Willing Workers on Organic Farms volunteers Sean Alter and Emily Buhr are enjoying their time...
Willing Workers on Organic Farms volunteers Sean Alter and Emily Buhr are enjoying their time working in the Gore Community Garden.
Gore's Community Garden has attracted some glowing comments from two American volunteers helping with the project.

Sean Alter and Emily Buhr, both of Seattle, came to New Zealand as members of Willing Workers On Organic Farms (Woof) and are spending some time volunteering at the Gore Community Garden in Oxford St.

This is their second stint with the organisation.

Miss Buhr said ‘‘woofing'' was not only an inexpensive way to travel but it also provided a way to get first-hand knowledge of a country's culture and its people, while learning about organic principles.

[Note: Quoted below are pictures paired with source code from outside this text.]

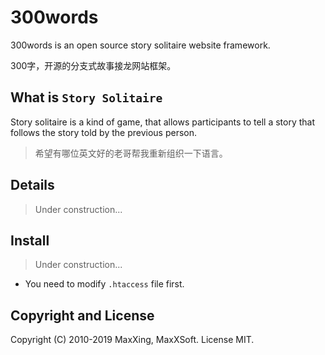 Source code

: # 300words

300words is an open source story solitaire website framework.

300字，开源的分支式故事接龙网站框架。

## What is `Story Solitaire`

Story solitaire is a kind of game, that allows participants to tell a story that follows the story told by the previous person. 

> 希望有哪位英文好的老哥帮我重新组织一下语言。

## Details

> Under construction...

## Install

> Under construction...

* You need to modify `.htaccess` file first.

## Copyright and License

Copyright (C) 2010-2019 MaxXing, MaxXSoft. License MIT.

‘‘You really get to spend time [in a community] instead of just buzzing through,'' Mr Alter said.

He found out about the organisation through the internet and the idea appealed to him.

‘‘I love working outdoors. It's a way to learn more about organic farming,'' he said.

During their stint volunteering at the Gore Community Gardens, the pair have been planting, tilling and weeding.

They had also sold produce from the garden at the Mataura Community Market, which they described as a ‘‘great'' experience.

‘‘That was great meeting people and we sold all the produce we brought, except maybe the kale, so that was exciting,'' Miss Buhr said.

Mr Alter said he had felt ‘‘very needed'' while working on the garden project.

The couple described Gore's community garden as an inspiration to them.

‘‘It's an inspiration to see how much was accomplished in such a short time,'' Mr Alter said.

There was a growing trend in Seattle for people to eat local produce and to see the principle in action was inspiring, they said.

‘‘To see it operating and and be involved breeds positive energy,'' Mr Alter said.

Gore Community Garden spokeswoman Julie Jenkinson said the gardens had been operating since August and the aim was to produce low-cost produce for families while providing education and fostering a sense of community.

There had been four intakes of ‘‘woofers'' through the gardens and organisers appreciated their enthusiasm, Mrs Jenkinson said.